If you’re dealing with conflict every day and it’s negatively impacting the quality of work outcomes, you’re not alone. It's estimated that 65% of performance problems result from strained relationships between employees, not lack of skill or motivation.
In one of the most comprehensive studies ever done on workplace conflict, CPP Inc. found that 85% of employees at all levels experienced conflict at some point in their work experience, 29% experienced it almost constantly, and nearly one in ten (9%) say it led to a project failure. The same study reported U.S. employees spend 2.8 hours per week dealing with conflict, equating to approximately $359 billion in paid hours (at average 17.95/hour.)
Clearly, the financial strain of conflict is staggering, but the personal impact on health and wellness is equally alarming. Over a quarter of employees (27%) have been involved in a workplace disagreement that led to personal insults or attacks, while (25%) have seen conflict lead to sickness or absence.
On the flip side, teams that openly disagree, discuss different viewpoints, and listen to learn versus defend, thrive and succeed in high-stakes conversations requiring innovation and collaboration. When teams can’t manage conflict effectively, valuable resources are wasted costing the company time, money and stress.
So what can you do to leverage conflict in a healthy way and improve work outcomes?
1. Take A Fearless Personal Inquiry
Think back to the last team meeting where you got really triggered. What did you say? What did you do? Did your actions contribute to a resolution or cause escalation? Did you address the business problem to be solved or react to a personality clash?
Take time to reflect and be brutally honest about your contribution to the losses in productivity and the cost to your team when you struggle to manage your emotions, shut down or won’t consider differing viewpoints.
2. Gain Greater Self-Awareness
Consider taking an assessment to get more connected to your hot buttons and conflict behaviors. Self-awareness is key. Knowing how you personally respond to conflict is the first step in being able to manage it when it arises.
One of the best tools for gaining a greater understanding and appreciation for our hot buttons and behavioral responses to conflict is the Conflict Dynamics Profile. The CDP is not a personality assessment. It doesn’t identify who we are or how we’re hard-wired but rather measures our behavioral responses to conflict or disagreement with others. It’s all about becoming aware of our behaviors so that we can begin to shift and be more constructive in our responses to more quickly come to a mutual agreement or resolution. Ultimately to be able to solve business problems without them becoming personal problems taking up time, causing stress and wasting resources.
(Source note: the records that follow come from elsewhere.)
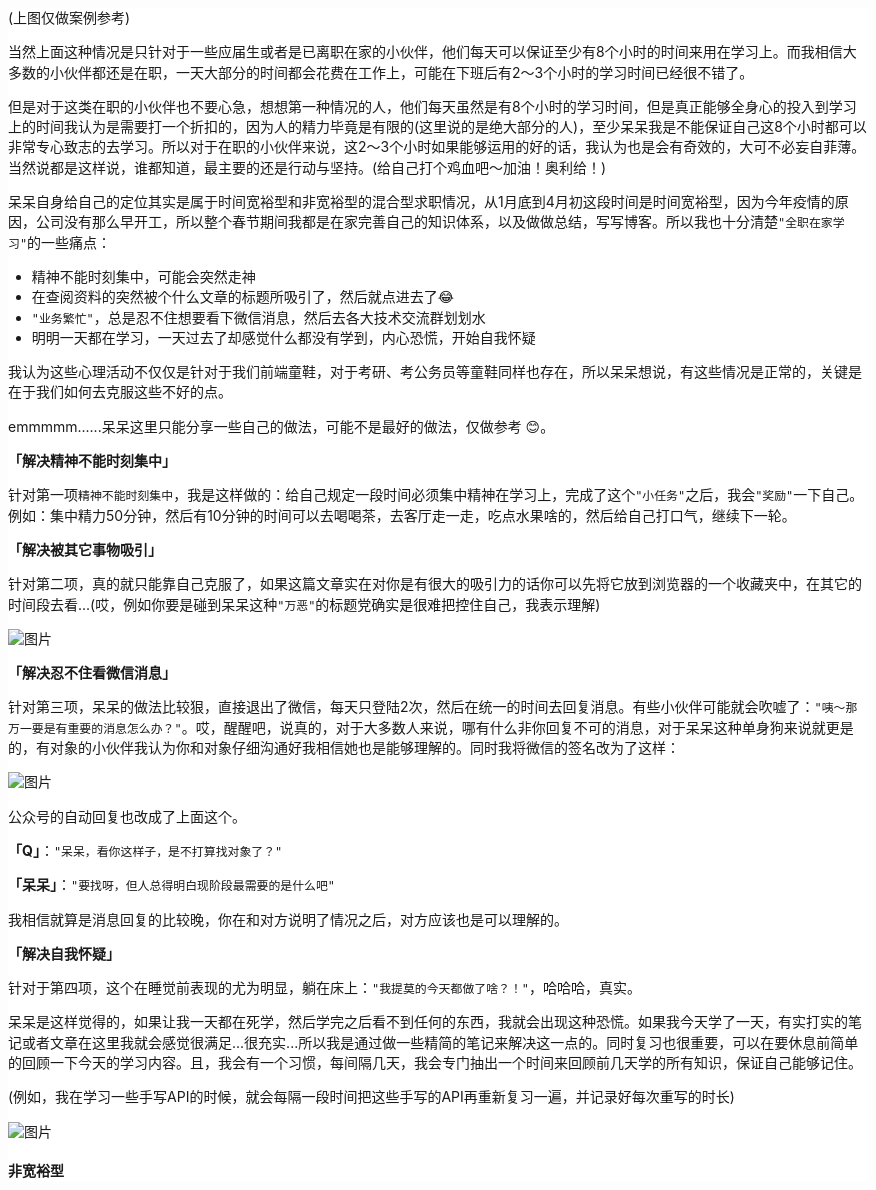 (上图仅做案例参考)

当然上面这种情况是只针对于一些应届生或者是已离职在家的小伙伴，他们每天可以保证至少有8个小时的时间来用在学习上。而我相信大多数的小伙伴都还是在职，一天大部分的时间都会花费在工作上，可能在下班后有2～3个小时的学习时间已经很不错了。

但是对于这类在职的小伙伴也不要心急，想想第一种情况的人，他们每天虽然是有8个小时的学习时间，但是真正能够全身心的投入到学习上的时间我认为是需要打一个折扣的，因为人的精力毕竟是有限的(这里说的是绝大部分的人)，至少呆呆我是不能保证自己这8个小时都可以非常专心致志的去学习。所以对于在职的小伙伴来说，这2～3个小时如果能够运用的好的话，我认为也是会有奇效的，大可不必妄自菲薄。当然说都是这样说，谁都知道，最主要的还是行动与坚持。(给自己打个鸡血吧～加油！奥利给！)

呆呆自身给自己的定位其实是属于时间宽裕型和非宽裕型的混合型求职情况，从1月底到4月初这段时间是时间宽裕型，因为今年疫情的原因，公司没有那么早开工，所以整个春节期间我都是在家完善自己的知识体系，以及做做总结，写写博客。所以我也十分清楚`"全职在家学习"`的一些痛点：

- 精神不能时刻集中，可能会突然走神
- 在查阅资料的突然被个什么文章的标题所吸引了，然后就点进去了😂
- `"业务繁忙"`，总是忍不住想要看下微信消息，然后去各大技术交流群划划水
- 明明一天都在学习，一天过去了却感觉什么都没有学到，内心恐慌，开始自我怀疑

我认为这些心理活动不仅仅是针对于我们前端童鞋，对于考研、考公务员等童鞋同样也存在，所以呆呆想说，有这些情况是正常的，关键是在于我们如何去克服这些不好的点。

emmmmm......呆呆这里只能分享一些自己的做法，可能不是最好的做法，仅做参考 😊。

**「解决精神不能时刻集中」**

针对第一项`精神不能时刻集中`，我是这样做的：给自己规定一段时间必须集中精神在学习上，完成了这个`"小任务"`之后，我会`"奖励"`一下自己。例如：集中精力50分钟，然后有10分钟的时间可以去喝喝茶，去客厅走一走，吃点水果啥的，然后给自己打口气，继续下一轮。

**「解决被其它事物吸引」**

针对第二项，真的就只能靠自己克服了，如果这篇文章实在对你是有很大的吸引力的话你可以先将它放到浏览器的一个收藏夹中，在其它的时间段去看...(哎，例如你要是碰到呆呆这种`"万恶"`的标题党确实是很难把控住自己，我表示理解)

![图片](https://images.yewq.top/640)

**「解决忍不住看微信消息」**

针对第三项，呆呆的做法比较狠，直接退出了微信，每天只登陆2次，然后在统一的时间去回复消息。有些小伙伴可能就会吹嘘了：`"咦～那万一要是有重要的消息怎么办？"`。哎，醒醒吧，说真的，对于大多数人来说，哪有什么非你回复不可的消息，对于呆呆这种单身狗来说就更是的，有对象的小伙伴我认为你和对象仔细沟通好我相信她也是能够理解的。同时我将微信的签名改为了这样：

![图片](https://images.yewq.top/640)

公众号的自动回复也改成了上面这个。

**「Q」**：`"呆呆，看你这样子，是不打算找对象了？"`

**「呆呆」**：`"要找呀，但人总得明白现阶段最需要的是什么吧"`

我相信就算是消息回复的比较晚，你在和对方说明了情况之后，对方应该也是可以理解的。

**「解决自我怀疑」**

针对于第四项，这个在睡觉前表现的尤为明显，躺在床上：`"我提莫的今天都做了啥？！"`，哈哈哈，真实。

呆呆是这样觉得的，如果让我一天都在死学，然后学完之后看不到任何的东西，我就会出现这种恐慌。如果我今天学了一天，有实打实的笔记或者文章在这里我就会感觉很满足...很充实...所以我是通过做一些精简的笔记来解决这一点的。同时复习也很重要，可以在要休息前简单的回顾一下今天的学习内容。且，我会有一个习惯，每间隔几天，我会专门抽出一个时间来回顾前几天学的所有知识，保证自己能够记住。

(例如，我在学习一些手写API的时候，就会每隔一段时间把这些手写的API再重新复习一遍，并记录好每次重写的时长)

![图片](https://images.yewq.top/640)

#### 非宽裕型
The CDP model views conflict as a complex process that tends to start with a precipitating event. It could be simple or complex but basically it puts one’s interests and someone else’s, in opposition to one another. It could be different goals, ideas, opinions, beliefs, values etc.
Once a precipitating event takes place, we then have a choice of how to respond.
Constructive responses make things better, lead to eventual resolution, and are focused on the business problem and ideas.
Destructive responses make things worse, escalate the conflict, and tend to be focused on the people and personalities involved.
Some examples of constructive responses are:
Perspective taking
Creating solutions
Reaching out
Delayed responding
Reflective thinking
Several destructive responses are:
Winning at all costs
Demeaning others
Displaying Anger
Retaliating
Hiding Emptions
Knowing which circumstances tend to trigger us and how we typically respond can help us prepare and prevent conflict before it even starts. The key is to maximize the constructive responses while being acutely aware of and minimizing the destructive ones.
As individuals, the way we respond to conflict determines our ability to contribute in a meaningful way and make high-stakes decisions collaboratively. As a team, if we don’t encourage and leverage healthy conflict, we lose the capacity to listen and learn from one another, missing out on the benefits of diverse thinking and valuable insights that lead to optimal innovation and performance.
Are you willing to take a fearless personal inquiry and assess your role in the overall team dynamic? Are you ready to shift destructive behaviors to nourish positive, healthy conflict and harness collective brainpower, improve team performance and produce better outcomes?